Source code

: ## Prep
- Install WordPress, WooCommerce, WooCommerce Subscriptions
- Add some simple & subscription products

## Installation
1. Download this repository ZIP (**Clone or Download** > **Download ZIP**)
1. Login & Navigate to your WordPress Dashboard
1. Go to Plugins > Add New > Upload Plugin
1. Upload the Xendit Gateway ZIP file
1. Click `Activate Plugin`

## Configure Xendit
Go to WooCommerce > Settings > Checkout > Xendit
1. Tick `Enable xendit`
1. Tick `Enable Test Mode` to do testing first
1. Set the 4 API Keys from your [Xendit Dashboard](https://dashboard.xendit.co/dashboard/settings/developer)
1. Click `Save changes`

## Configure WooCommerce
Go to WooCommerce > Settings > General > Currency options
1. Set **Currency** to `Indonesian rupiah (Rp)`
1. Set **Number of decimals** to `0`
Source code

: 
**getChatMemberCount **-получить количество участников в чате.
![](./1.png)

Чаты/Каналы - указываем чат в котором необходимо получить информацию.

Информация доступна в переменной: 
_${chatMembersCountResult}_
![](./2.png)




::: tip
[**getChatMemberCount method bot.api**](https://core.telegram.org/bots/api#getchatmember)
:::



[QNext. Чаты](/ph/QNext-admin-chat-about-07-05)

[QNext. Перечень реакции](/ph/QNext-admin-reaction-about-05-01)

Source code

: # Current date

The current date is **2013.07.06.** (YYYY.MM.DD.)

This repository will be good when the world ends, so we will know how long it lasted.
_ _ _
Problem to work on
Nothing beyond the line containing "do testing first" is to be output; the lines above, from the first one onward to that line, are to be transcribed exactly.

Exercise solution
Source code

: ## Prep
- Install WordPress, WooCommerce, WooCommerce Subscriptions
- Add some simple & subscription products

## Installation
1. Download this repository ZIP (**Clone or Download** > **Download ZIP**)
1. Login & Navigate to your WordPress Dashboard
1. Go to Plugins > Add New > Upload Plugin
1. Upload the Xendit Gateway ZIP file
1. Click `Activate Plugin`

## Configure Xendit
Go to WooCommerce > Settings > Checkout > Xendit
1. Tick `Enable xendit`
1. Tick `Enable Test Mode` to do testing first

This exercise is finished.